19th-century Georgian writer, journalist, and translator (1854–1898)

Prince Ivane Machabeli (ივანე მაჩაბელი) (January 28, 1854 – c. 1898) was a Georgian writer, translator, publicist, public figure, active member of the National-Liberation Movement, and a founder of the new Georgian literary language. He is also well known for his resonant translations of Shakespeare and for writing the opera of "The Knight in the Panther's Skin."

==Biography==
He was born into an old Georgian aristocratic family Machabeli in the village of Tamarasheni near Tskhinvali. Machabeli studied in St. Petersburg, in Germany, and in Paris. Returning in Georgia, he was closely allied with Ilia Chavchavadze, a leader of Georgian intellectual life of that time, whom Machabeli offered his assistance in all initiatives aimed at reviving Georgian culture and opposition to the Imperial Russian rule. He served an editor in chief of the leading Georgian national magazines Iveria (1882–3) and Droeba (1883–5). Despite his preoccupation with charities, especially orphanages, and extensive journalism, Machabeli made Shakespeare his life's work. Although, he never visited England, he produced, from 1886 to 1898, the brilliant translations of Hamlet, Othello, Macbeth, Richard III, Julius Caesar, Antony and Cleopatra, and Coriolanus, which to this day serve as the standard versions for the repertoire of the Rustaveli Theatre. Machabeli left his apartment in Tbilisi on June 26, 1898, and was never seen again.

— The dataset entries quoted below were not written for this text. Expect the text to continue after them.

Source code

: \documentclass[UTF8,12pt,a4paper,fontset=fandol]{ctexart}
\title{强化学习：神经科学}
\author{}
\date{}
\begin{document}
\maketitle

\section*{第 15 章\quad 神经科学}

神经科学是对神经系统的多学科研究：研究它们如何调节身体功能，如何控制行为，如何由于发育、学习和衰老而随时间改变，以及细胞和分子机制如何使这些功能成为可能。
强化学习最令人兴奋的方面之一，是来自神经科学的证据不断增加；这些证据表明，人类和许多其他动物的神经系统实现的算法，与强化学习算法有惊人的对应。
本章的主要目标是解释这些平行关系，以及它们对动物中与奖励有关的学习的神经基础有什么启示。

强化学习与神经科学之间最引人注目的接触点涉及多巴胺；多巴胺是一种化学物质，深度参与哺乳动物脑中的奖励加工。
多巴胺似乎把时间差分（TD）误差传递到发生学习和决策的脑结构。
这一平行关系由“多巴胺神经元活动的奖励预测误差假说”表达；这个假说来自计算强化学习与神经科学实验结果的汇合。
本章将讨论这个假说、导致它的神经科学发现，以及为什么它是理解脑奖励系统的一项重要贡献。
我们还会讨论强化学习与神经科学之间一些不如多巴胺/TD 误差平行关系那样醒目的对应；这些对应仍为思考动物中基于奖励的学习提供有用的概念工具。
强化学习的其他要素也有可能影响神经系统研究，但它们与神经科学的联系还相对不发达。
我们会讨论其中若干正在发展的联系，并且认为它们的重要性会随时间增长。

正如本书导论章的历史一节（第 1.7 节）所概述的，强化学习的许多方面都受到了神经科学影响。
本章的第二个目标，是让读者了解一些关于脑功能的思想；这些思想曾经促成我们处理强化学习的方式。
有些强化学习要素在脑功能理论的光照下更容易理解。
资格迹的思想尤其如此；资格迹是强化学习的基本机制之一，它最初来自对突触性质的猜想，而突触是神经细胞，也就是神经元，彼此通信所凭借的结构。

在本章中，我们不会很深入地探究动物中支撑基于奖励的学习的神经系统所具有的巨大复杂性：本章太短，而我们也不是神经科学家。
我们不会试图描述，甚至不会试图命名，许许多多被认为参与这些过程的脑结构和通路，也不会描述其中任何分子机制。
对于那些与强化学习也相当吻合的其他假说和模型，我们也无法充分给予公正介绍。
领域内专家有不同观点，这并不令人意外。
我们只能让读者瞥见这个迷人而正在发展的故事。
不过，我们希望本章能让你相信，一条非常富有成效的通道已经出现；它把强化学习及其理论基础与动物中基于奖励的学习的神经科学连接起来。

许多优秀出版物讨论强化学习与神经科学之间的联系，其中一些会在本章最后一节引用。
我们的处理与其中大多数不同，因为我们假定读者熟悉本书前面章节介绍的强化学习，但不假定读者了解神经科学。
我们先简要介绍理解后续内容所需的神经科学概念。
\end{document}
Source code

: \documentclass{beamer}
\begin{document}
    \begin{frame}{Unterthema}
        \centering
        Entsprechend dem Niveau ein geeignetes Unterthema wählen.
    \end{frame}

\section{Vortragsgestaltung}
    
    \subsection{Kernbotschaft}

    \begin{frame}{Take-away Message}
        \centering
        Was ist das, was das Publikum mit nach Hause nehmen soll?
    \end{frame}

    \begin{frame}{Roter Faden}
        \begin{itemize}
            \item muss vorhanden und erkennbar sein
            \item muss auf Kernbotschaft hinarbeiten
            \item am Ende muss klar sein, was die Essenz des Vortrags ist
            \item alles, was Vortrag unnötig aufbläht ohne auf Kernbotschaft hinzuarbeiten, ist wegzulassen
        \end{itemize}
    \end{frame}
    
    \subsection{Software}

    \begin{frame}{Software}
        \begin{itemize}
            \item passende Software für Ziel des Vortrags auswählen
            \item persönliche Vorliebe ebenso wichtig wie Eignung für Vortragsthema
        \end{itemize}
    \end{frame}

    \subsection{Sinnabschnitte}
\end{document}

The museum dedicated to Machabeli is located in his native Tamarasheni, which lies in the ongoing Georgian-Ossetian conflict zone. It was severely damaged, on July 23, 1997, in a blast allegedly organized by local Ossetian nationalists, and completely destroyed after the 2008 South Ossetia war.
A street in Tbilisi's Sololaki district is named after Machabeli. This Writer's House of Georgia is located on this street.